On Windows there’s no Dlopen – you resolve symbols with LoadLibrary and GetProcAddress and register them the same way. For a C callback that calls back into Go there’s NewCallback, which on Windows delegates to the stdlib’s syscall.NewCallback and gets the stdcall convention right. And for macOS there’s the objc package, which talks to the Objective-C runtime: registering a class, creating a Go method that AppKit calls back, blocks, structs passed by value. You can build an entire NSWindow with a WKWebView inside it entirely in Go.
Every system has its own curse
It’s not free. You trade a binary blob for reimplementing the backend on each system, and each one charges its own price.
macOS was the cleanest. Cocoa via objc, delegates registered as Go classes, the autorelease pool by hand. Laborious, but straightforward.
Linux is pure C ABI, the terrain where purego shines. The annoying detail is versioning. The original webview picks GTK3 or GTK4 at compile time; at runtime you don’t get that luxury. So Glaze detects which stack is installed – libwebkitgtk-6.0 (GTK4) or libwebkit2gtk-4.1/4.0 (GTK3) – and switches the calls, because the arity of some functions changed between the two versions.

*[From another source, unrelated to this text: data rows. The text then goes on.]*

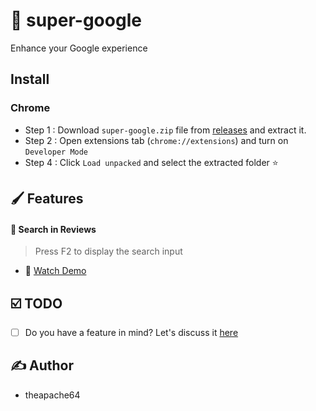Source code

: # :rocket: super-google

Enhance your Google experience

## Install

### Chrome

- Step 1 : Download `super-google.zip` file from [releases](https://github.com/theapache64/super-google/releases/latest) and extract it. 
- Step 2 : Open extensions tab (`chrome://extensions`) and turn on `Developer Mode`
- Step 4 : Click `Load unpacked` and select the extracted folder :star:

## :paintbrush: Features

#### :baby_bottle: Search in Reviews

> Press F2 to display the search input

- 🎥 [Watch Demo](https://youtu.be/4NTenFKUG3g)

## :ballot_box_with_check: TODO

- [ ] Do you have a feature in mind? Let's discuss it [here](https://github.com/theapache64/super-google/issues/new?labels=enhancement)

## :writing_hand: Author

- theapache64

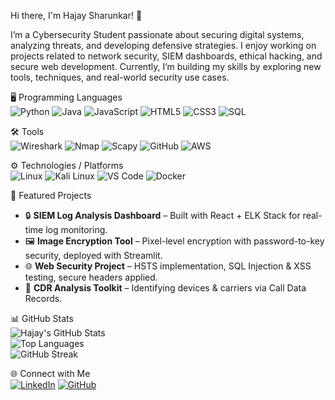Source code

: Hi there, I'm Hajay Sharunkar! 👋

I’m a Cybersecurity Student passionate about securing digital systems, analyzing threats, and developing defensive strategies.
I enjoy working on projects related to network security, SIEM dashboards, ethical hacking, and secure web development.
Currently, I’m building my skills by exploring new tools, techniques, and real-world security use cases.


 🖥️ Programming Languages  
![Python](https://img.shields.io/badge/Python-3776AB?style=for-the-badge&logo=python&logoColor=white)  ![Java](https://img.shields.io/badge/Java-007396?style=for-the-badge&logo=java&logoColor=white) ![JavaScript](https://img.shields.io/badge/JavaScript-F7DF1E?style=for-the-badge&logo=javascript&logoColor=black)  ![HTML5](https://img.shields.io/badge/HTML5-E34F26?style=for-the-badge&logo=html5&logoColor=white)  ![CSS3](https://img.shields.io/badge/CSS3-1572B6?style=for-the-badge&logo=css3&logoColor=white)  ![SQL](https://img.shields.io/badge/SQL-4479A1?style=for-the-badge&logo=mysql&logoColor=white)  



 🛠️ Tools  
![Wireshark](https://img.shields.io/badge/Wireshark-1679A7?style=for-the-badge&logo=wireshark&logoColor=white)  ![Nmap](https://img.shields.io/badge/Nmap-00457C?style=for-the-badge&logo=nmap&logoColor=white)  ![Scapy](https://img.shields.io/badge/Scapy-FF6F00?style=for-the-badge&logo=python&logoColor=white)  ![GitHub](https://img.shields.io/badge/GitHub-181717?style=for-the-badge&logo=github&logoColor=white)  ![AWS](https://img.shields.io/badge/AWS-FF9900?style=for-the-badge&logo=amazonaws&logoColor=white)  



 ⚙️ Technologies / Platforms  
![Linux](https://img.shields.io/badge/Linux-FCC624?style=for-the-badge&logo=linux&logoColor=black)  ![Kali Linux](https://img.shields.io/badge/Kali%20Linux-268BEE?style=for-the-badge&logo=kalilinux&logoColor=white)  ![VS Code](https://img.shields.io/badge/VS%20Code-0078d7?style=for-the-badge&logo=visual%20studio%20code&logoColor=white)  ![Docker](https://img.shields.io/badge/Docker-2496ED?style=for-the-badge&logo=docker&logoColor=white)  

 📌 Featured Projects  
- 🔒 **SIEM Log Analysis Dashboard** – Built with React + ELK Stack for real-time log monitoring.  
- 🖼 **Image Encryption Tool** – Pixel-level encryption with password-to-key security, deployed with Streamlit.  
- 🌐 **Web Security Project** – HSTS implementation, SQL Injection & XSS testing, secure headers applied.  
- 📱 **CDR Analysis Toolkit** – Identifying devices & carriers via Call Data Records.  


 📊 GitHub Stats  
![Hajay's GitHub Stats](https://github-readme-stats.vercel.app/api?username=Hajay-Sharunkar&show_icons=true&theme=radical)  
![Top Languages](https://github-readme-stats.vercel.app/api/top-langs/?username=Hajay-Sharunkar&layout=compact&theme=radical)  
![GitHub Streak](https://github-readme-streak-stats.herokuapp.com/?user=Hajay-Sharunkar&theme=radical)  



 🌐 Connect with Me  
[![LinkedIn](https://img.shields.io/badge/LinkedIn-0A66C2?style=for-the-badge&logo=linkedin&logoColor=white)](www.linkedin.com/in/hajay-sharunkar)  [![GitHub](https://img.shields.io/badge/GitHub-181717?style=for-the-badge&logo=github&logoColor=white)](https://github.com/Hajay-Sharunkar)  

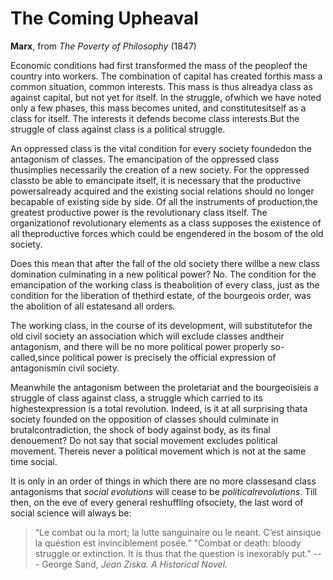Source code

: # The Coming Upheaval
**Marx**, from *The Poverty of Philosophy* (1847)

Economic conditions had first transformed the mass of the peopleof the country into workers. The combination of capital has created forthis mass a common situation, common interests. This mass is thus alreadya class as against capital, but not yet for itself. In the struggle, ofwhich we have noted only a few phases, this mass becomes united, and constitutesitself as a class for itself. The interests it defends become class interests.But the struggle of class against class is a political struggle.

An oppressed class is the vital condition for every society foundedon the antagonism of classes. The emancipation of the oppressed class thusimplies necessarily the creation of a new society. For the oppressed classto be able to emancipate itself, it is necessary that the productive powersalready acquired and the existing social relations should no longer becapable of existing side by side. Of all the instruments of production,the greatest productive power is the revolutionary class itself. The organizationof revolutionary elements as a class supposes the existence of all theproductive forces which could be engendered in the bosom of the old society.

Does this mean that after the fall of the old society there willbe a new class domination culminating in a new political power? No.
The condition for the emancipation of the working class is theabolition of every class, just as the condition for the liberation of thethird estate, of the bourgeois order, was the abolition of all estatesand all orders.

The working class, in the course of its development, will substitutefor the old civil society an association which will exclude classes andtheir antagonism, and there will be no more political power properly so-called,since political power is precisely the official expression of antagonismin civil society.

Meanwhile the antagonism between the proletariat and the bourgeoisieis a struggle of class against class, a struggle which carried to its highestexpression is a total revolution. Indeed, is it at all surprising thata society founded on the opposition of classes should culminate in brutalcontradiction, the shock of body against body, as its final denouement?
Do not say that social movement excludes political movement. Thereis never a political movement which is not at the same time social.

It is only in an order of things in which there are no more classesand class antagonisms that *social evolutions* will cease to be *politicalrevolutions*. Till then, on the eve of every general reshuffling ofsociety, the last word of social science will always be:

> “Le combat ou la mort; la lutte sanguinaire ou le neant. C’est ainsique la quéstion est invinciblement posée.” 
> "Combat or death: bloody struggle or extinction. It is thus that the question is inexorably put." 
> --- George Sand, *Jean Ziska. A Historical Novel.*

Windows was hell. WebView2 isn’t a dumb C API, it’s COM. You call a method by index into a vtable of pointers, implement the callback interfaces on this side (a vtable built in Go with QueryInterface/AddRef/Release/Invoke), and on top of that manage the ref-count of an object the garbage collector knows nothing about. And to keep “zero DLL” without embedding WebView2Loader.dll, Glaze reimplements the loader’s discovery: it finds the runtime DLL through the Windows registry and calls an internal Edge export to create the environment. That’s what the official loader does under the hood. The price is that this export is internal and undocumented, and Microsoft may rename or remove it. If it disappears, you get a clear error instead of an ugly crash.
One rule runs across all three backends: no Go pointer crosses into C. The engine is identified by an integer id kept in a map on the Go side, and what goes to C is only the integer. A Go pointer in C’s hands is an invitation for the GC to move the memory out from under it.
The test bench is CI
There’s a decidedly unglamorous detail: I develop on macOS. Linux and Windows I had no way to run by hand. And ABI bugs don’t show up in cross-compilation – it compiles beautifully and breaks at runtime.
So the test bench became containers and CI: GitHub Actions running all three systems (macOS, Windows, Linux on GTK3 and GTK4, amd64 and arm64), plus adversarial review of the COM code before spending a CI cycle on Windows. That’s how it surfaced, for example, that g_signal_handlers_disconnect_by_data isn’t an exported symbol, it’s a GObject macro – an undefined symbol that only blows up at runtime, inside a container. Or that passing a RECT by value to WebView2 works on amd64 and breaks on arm64, because the 16-byte struct goes by reference on one and packed into two registers on the other.
What’s left
In the end, what remains is what I wanted from the start:
CGO_ENABLED=0everywhere;- cross-compile to all three systems straight from
go build, no C toolchain; - a binary that carries no native lib along with it;
go install github.com/crgimenes/glazeworking for anyone who cloned it, no ritual.
What you come to depend on is the runtime being present: nothing extra on macOS, a WebKitGTK on Linux, the Edge WebView2 Runtime on Windows (which already ships with 10/11). It’s an honest trade: a declared system dependency in place of an embedded, disguised one.
Glaze no longer “uses” webview/webview at runtime. It became a port: the same idea, rewritten in pure Go on top of purego, without a single byte of C++ in the binary. Trading a compiled blob for three hand-written backends is more work, and it was. But what comes out of go build now speaks COM on Windows, objc on macOS, and GTK on Linux without an import "C" anywhere.